In 2008, O'Reilly trained from a Bachelor of Arts at the London Academy of Music and Dramatic Art (LAMDA). There, she won the original poetry writing competition two years consecutively; in 2007 with her poem Him and Me and in 2008 with Klink Klank Echoes that she performed with fellow classmate Gary Carr.

In her first year of training at LAMDA, she landed the role of Penny Collins in The Bill. In the second year, she started filming on the award-winning feature film Zebra Crossing directed by Sam Holland. She also acted in many productions at LAMDA, including: Breaking Barriers In Burnley, Twelfth Night, Blue Remembered Hills, After The Accident (directed by Edwina Casey), Peter Pan and Desdemona.

==Career==

===Theatre===
O'Reilly's theatre work includes work with touring theatre company Out Of Joint. She gave over 318 performances playing Liz Morden in Timberlake Wertenbaker's Our Country's Good.
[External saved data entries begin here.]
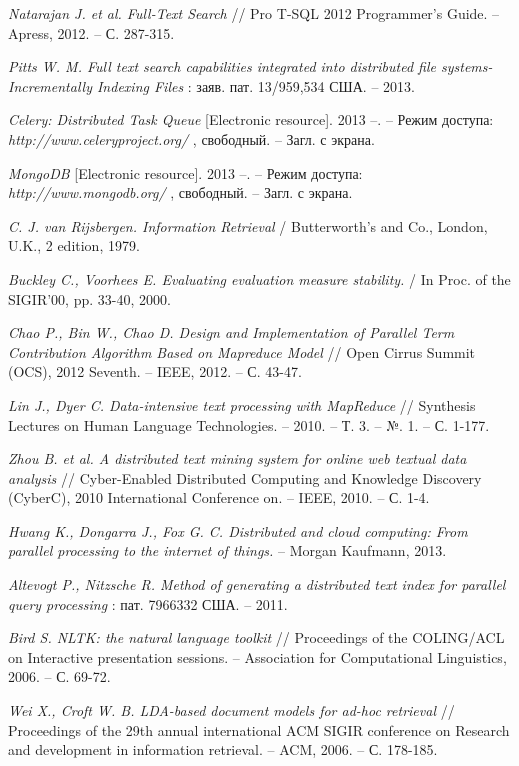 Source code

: \documentclass[12pt]{report}
\begin{document}
\begin{thebibliography}{99}
{\it Natarajan J. et al. Full-Text Search} // Pro T-SQL 2012 Programmer’s Guide. -- Apress, 2012. -- С. 287-315.

{\it  Pitts W. M. Full text search capabilities integrated into distributed file systems-Incrementally Indexing Files} : заяв. пат. 13/959,534 США. – 2013.

{\it  Celery: Distributed Task Queue } [Electronic resource]. 2013 --. -- Режим доступа: {\it
  http://www.celeryproject.org/ }, свободный. -- Загл. с экрана.

{\it  MongoDB  } [Electronic resource]. 2013 --. -- Режим доступа: {\it
  http://www.mongodb.org/ }, свободный. -- Загл. с экрана.


{\it  C. J. van Rijsbergen. Information Retrieval } / Butterworth's and Co., London, U.K., 2 edition, 1979.


{\it  Buckley C., Voorhees E. Evaluating evaluation measure stability. } /  In Proc. of the SIGIR'00, pp. 33-40, 2000. 


{\it Chao P., Bin W., Chao D. Design and Implementation of Parallel Term Contribution Algorithm Based on Mapreduce Model} // Open Cirrus Summit (OCS), 2012 Seventh. -- IEEE, 2012. -- С. 43-47.

{\it Lin J., Dyer C. Data-intensive text processing with MapReduce} // Synthesis Lectures on Human Language Technologies. -- 2010. -- Т. 3. -- №. 1. -- С. 1-177.

{\it Zhou B. et al. A distributed text mining system for online web textual data analysis} // Cyber-Enabled Distributed Computing and Knowledge Discovery (CyberC), 2010 International Conference on. -- IEEE, 2010. -- С. 1-4.

{\it Hwang K., Dongarra J., Fox G. C. Distributed and cloud computing: From parallel processing to the internet of things.} -- Morgan Kaufmann, 2013.

{\it Altevogt P., Nitzsche R. Method of generating a distributed text index for parallel query processing }: пат. 7966332 США. -- 2011.

{\it Bird S. NLTK: the natural language toolkit } // Proceedings of the COLING/ACL on Interactive presentation sessions. -- Association for Computational Linguistics, 2006. -- С. 69-72.

{\it Wei X., Croft W. B. LDA-based document models for ad-hoc retrieval} // Proceedings of the 29th annual international ACM SIGIR conference on Research and development in information retrieval. -- ACM, 2006. -- С. 178-185.


\end{thebibliography}

\end{document}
She received positive reviews: Michael Billington of The Guardian said she was "hugely impressive as the flinty thief who ultimately saves her neck by discovering her voice"; Charles Spencer of The Telegraph said she gave "a brilliantly sparky and furious performance as one of the most disaffected prisoners"; TC Daily Planet Guthrie Theatre, Minneapolis described her performance as "prize-worthy" Time Out said that "the emotional blossoming of Kathryn O’Reilly’s hard-nosed Liz Morden is poignant and painful."; and The Standard said that she "is memorably intense as the sour Liz Morden, who rigidly resists authority."

===Playwriting===
O'Reilly's debut play was Screwed, which premiered at Theatre503 from June to July 2016. It was published by Nick Hern Books. It was directed by Sarah Meadows, who was nominated for an Offie for Best Director. The play was described by Tom Wicker of Time Out as “A witty look at female friendship in a broken society...An assured debut, at times sharply observed and bruisingly funny”. It also received a positive review from London Theatre, who called it a “very unpleasant and yet strangely compelling play”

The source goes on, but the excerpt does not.